WHAT YOU NEED TO DO. Copy all the lines of the data that include the word "SocialFeedManager".

[Recorded data]

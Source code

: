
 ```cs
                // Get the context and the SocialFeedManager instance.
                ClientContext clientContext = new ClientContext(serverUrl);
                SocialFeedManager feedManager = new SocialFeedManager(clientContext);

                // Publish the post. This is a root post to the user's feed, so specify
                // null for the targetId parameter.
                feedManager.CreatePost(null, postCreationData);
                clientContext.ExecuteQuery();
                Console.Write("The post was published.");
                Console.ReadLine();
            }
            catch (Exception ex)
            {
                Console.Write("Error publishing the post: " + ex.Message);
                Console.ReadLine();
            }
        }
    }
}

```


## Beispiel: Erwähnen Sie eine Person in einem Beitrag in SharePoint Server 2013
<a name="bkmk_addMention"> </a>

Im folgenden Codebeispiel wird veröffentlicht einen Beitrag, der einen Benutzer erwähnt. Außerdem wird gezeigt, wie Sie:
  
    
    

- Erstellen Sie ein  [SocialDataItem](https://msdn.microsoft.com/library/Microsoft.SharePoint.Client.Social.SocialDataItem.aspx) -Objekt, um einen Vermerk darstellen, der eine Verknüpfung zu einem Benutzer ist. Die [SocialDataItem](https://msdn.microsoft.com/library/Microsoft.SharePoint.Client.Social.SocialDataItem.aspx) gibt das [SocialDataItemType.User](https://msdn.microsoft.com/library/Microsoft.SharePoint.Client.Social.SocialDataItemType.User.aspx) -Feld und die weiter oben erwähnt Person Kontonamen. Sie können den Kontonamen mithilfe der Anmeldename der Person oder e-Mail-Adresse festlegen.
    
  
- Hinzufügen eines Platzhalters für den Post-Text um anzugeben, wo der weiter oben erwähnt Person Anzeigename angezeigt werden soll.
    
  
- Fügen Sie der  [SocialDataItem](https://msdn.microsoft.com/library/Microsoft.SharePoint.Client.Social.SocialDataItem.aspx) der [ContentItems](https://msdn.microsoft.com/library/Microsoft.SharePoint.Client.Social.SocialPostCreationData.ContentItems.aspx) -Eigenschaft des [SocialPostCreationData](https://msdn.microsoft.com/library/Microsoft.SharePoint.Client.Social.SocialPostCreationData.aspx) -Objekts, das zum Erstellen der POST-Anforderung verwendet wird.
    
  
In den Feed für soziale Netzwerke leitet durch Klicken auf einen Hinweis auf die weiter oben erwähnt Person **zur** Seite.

EXPECTED ANSWER.
                // Get the context and the SocialFeedManager instance.
                SocialFeedManager feedManager = new SocialFeedManager(clientContext);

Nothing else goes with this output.